Every month, we invite an esteemed colleague from around the world to share global health learnings, experiences, and insights from their work. This month, Dr. Abel Kakuru, an epidemiologist with the Infectious Disease Research Collaboration in Uganda, shares insights from his ongoing work to develop new tools to boost childhood immunity to malaria. 

The recent WHO recommendation for the widespread use of the RTS,S vaccine promises a valuable new tool in the fight against malaria that could help save tens of thousands of young lives each year. However, with limited funding and infrastructure, global distribution could take years to achieve. At the same time, the vaccine appears to be less effective in countries with high transmission rates, like Uganda. Dr. Kakuru is part of a team that includes Global Health Faculty Fellow Prasanna Jagannathan. They are studying alternative ways to create vaccine-like immunity in pregnant women and now children. Read on to learn more.

By Dr. Abel Kakuru, Epidemiologist at the Infectious Diseases Research Collaboration

Plasmodium falciparum malaria is one of the leading causes of sickness and death globally in children under five years of age. Children residing in malaria-endemic areas usually develop immunity after suffering repeated episodes of malaria. The use of insecticide-treated nets remains one of the major interventions for preventing the illness in children, but the development of resistance to pyrethroid, the insecticide used in mosquito nets, is threatening its effectiveness. This requires new interventions.

A common strategy for preventing malaria in pregnant women is Intermittent preventive treatment (IPT), the practice of giving curative doses of antimalarials at specified time intervals to healthy persons. Now, it is emerging as a promising strategy for the prevention of malaria in children.

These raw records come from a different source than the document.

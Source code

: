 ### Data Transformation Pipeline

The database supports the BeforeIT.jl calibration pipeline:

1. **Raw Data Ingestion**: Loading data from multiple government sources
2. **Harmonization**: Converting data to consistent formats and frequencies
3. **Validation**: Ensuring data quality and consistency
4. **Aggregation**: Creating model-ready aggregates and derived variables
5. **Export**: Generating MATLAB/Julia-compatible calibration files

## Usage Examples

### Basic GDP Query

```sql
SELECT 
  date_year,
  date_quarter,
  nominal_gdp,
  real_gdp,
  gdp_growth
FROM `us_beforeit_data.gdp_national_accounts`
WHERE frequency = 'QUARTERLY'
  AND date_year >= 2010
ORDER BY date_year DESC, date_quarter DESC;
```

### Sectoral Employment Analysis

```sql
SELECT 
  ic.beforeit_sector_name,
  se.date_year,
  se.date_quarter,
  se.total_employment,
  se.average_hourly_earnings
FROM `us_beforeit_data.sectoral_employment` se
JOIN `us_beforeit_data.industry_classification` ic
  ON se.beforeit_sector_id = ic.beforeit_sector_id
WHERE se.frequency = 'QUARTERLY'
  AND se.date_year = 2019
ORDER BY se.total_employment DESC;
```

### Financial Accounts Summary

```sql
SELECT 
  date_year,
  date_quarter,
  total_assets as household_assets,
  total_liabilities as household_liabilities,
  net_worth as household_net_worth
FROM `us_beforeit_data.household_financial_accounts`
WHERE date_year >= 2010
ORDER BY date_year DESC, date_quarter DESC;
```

While there are concerns that IPT may reduce exposure to malaria, thereby delaying the development of immunity, some studies have shown that conducting this treatment with highly effective antimalarials can induce a vaccine-like reduction in the risk of malaria in the post-treatment period. This suggests that that IPT may in fact boost the development of malaria immunity.

To test this hypothesis, investigators from Stanford University, University of California San Francisco, Makerere University, Infectious Diseases Research Collaboration and Karolinska Institute are conducting an NIH-funded MIC-DroP (Modifying Immunity in Children with Dihydroartemisinin-Piperaquine) study.

This is a double-blind randomized controlled trial in nearly 1,000 children born to pregnant women without HIV living in Busia, Uganda. The mothers of these children have been taking part in a clinical trial comparing the efficacy of monthly doses of different anti-malarials. Children will be enrolled at 4-8 weeks and will be randomized in the ratio of 1:1:1 to receive monthly antimalarial treatments from 8 weeks to one year of age, monthly treatments from 8 weeks to two years, or placebo treatments from 8 weeks to two years. We will follow the children up to four years of age, reviewing the administration of the drugs monthly and for clinical assessment.

We will be monitoring the primary outcome: The incidence of malaria from two to four years of age, after the chemoprevention intervention has stopped.  We will compare the incidence of malaria from two years to four years of age among children who received different antimalarial chemoprevention regimens from 8 weeks to 2 years of age. We will also study the impact of antimalarial chemoprevention on infant immune development.

This study will help us better understand whether the use of highly effective artemisinin combination therapies for the prevention of malaria both during pregnancy and in early childhood is associated with the development of better immunity to malaria in children. If successful, this therapy could provide a new, life-saving tool in the fight against malaria that we believe could be easily implemented and scaled up.